_Your assignment_
Take each line of the data that contains the string "view" and copy it.

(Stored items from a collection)
- - - - - - -

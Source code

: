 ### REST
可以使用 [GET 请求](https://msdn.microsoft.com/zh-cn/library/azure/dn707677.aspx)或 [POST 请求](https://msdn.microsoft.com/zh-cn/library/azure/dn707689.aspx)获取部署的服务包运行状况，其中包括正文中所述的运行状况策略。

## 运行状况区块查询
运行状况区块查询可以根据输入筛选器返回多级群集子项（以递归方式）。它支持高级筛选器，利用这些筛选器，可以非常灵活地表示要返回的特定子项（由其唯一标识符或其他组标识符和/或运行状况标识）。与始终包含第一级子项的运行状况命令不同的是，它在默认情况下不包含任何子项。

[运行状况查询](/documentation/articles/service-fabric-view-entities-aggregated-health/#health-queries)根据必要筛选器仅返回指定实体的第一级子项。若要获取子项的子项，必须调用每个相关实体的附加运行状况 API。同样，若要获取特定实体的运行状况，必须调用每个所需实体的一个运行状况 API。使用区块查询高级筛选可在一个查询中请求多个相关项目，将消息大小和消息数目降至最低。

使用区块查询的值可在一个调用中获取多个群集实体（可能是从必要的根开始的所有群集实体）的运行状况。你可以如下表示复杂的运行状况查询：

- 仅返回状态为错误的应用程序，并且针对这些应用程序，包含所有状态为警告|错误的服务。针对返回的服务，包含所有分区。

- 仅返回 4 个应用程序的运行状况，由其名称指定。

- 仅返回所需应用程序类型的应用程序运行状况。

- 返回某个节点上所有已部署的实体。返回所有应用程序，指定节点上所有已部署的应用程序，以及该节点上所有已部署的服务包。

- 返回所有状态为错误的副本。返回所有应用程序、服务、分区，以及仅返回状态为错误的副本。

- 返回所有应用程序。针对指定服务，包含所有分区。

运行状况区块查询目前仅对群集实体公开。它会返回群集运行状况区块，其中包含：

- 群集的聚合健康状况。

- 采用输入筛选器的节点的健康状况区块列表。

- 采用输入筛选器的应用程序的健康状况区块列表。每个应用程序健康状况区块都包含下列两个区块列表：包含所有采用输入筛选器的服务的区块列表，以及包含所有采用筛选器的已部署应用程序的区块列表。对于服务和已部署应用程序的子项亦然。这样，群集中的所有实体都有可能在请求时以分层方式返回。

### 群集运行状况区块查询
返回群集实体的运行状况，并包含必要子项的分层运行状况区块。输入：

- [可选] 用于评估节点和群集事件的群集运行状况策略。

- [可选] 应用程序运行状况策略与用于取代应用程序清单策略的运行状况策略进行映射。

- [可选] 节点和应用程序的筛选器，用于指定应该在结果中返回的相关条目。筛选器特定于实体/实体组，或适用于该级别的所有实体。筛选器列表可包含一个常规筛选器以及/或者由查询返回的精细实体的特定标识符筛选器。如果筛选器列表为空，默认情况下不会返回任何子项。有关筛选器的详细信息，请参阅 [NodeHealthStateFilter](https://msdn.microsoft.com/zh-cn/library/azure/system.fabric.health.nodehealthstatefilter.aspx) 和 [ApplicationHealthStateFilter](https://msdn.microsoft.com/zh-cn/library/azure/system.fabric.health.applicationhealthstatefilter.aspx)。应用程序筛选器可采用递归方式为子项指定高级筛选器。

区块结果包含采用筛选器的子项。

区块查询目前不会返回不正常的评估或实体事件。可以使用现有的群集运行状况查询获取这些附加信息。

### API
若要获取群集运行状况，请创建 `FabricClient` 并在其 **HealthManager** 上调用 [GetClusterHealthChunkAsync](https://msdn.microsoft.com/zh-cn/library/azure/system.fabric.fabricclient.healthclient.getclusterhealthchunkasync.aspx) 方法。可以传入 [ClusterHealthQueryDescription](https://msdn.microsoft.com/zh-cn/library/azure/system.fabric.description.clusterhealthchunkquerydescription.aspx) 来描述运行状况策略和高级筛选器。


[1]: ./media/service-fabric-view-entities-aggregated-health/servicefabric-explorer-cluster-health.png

- - - - - - -

_Exercise solution_
[运行状况查询](/documentation/articles/service-fabric-view-entities-aggregated-health/#health-queries)根据必要筛选器仅返回指定实体的第一级子项。若要获取子项的子项，必须调用每个相关实体的附加运行状况 API。同样，若要获取特定实体的运行状况，必须调用每个所需实体的一个运行状况 API。使用区块查询高级筛选可在一个查询中请求多个相关项目，将消息大小和消息数目降至最低。
[1]: ./media/service-fabric-view-entities-aggregated-health/servicefabric-explorer-cluster-health.png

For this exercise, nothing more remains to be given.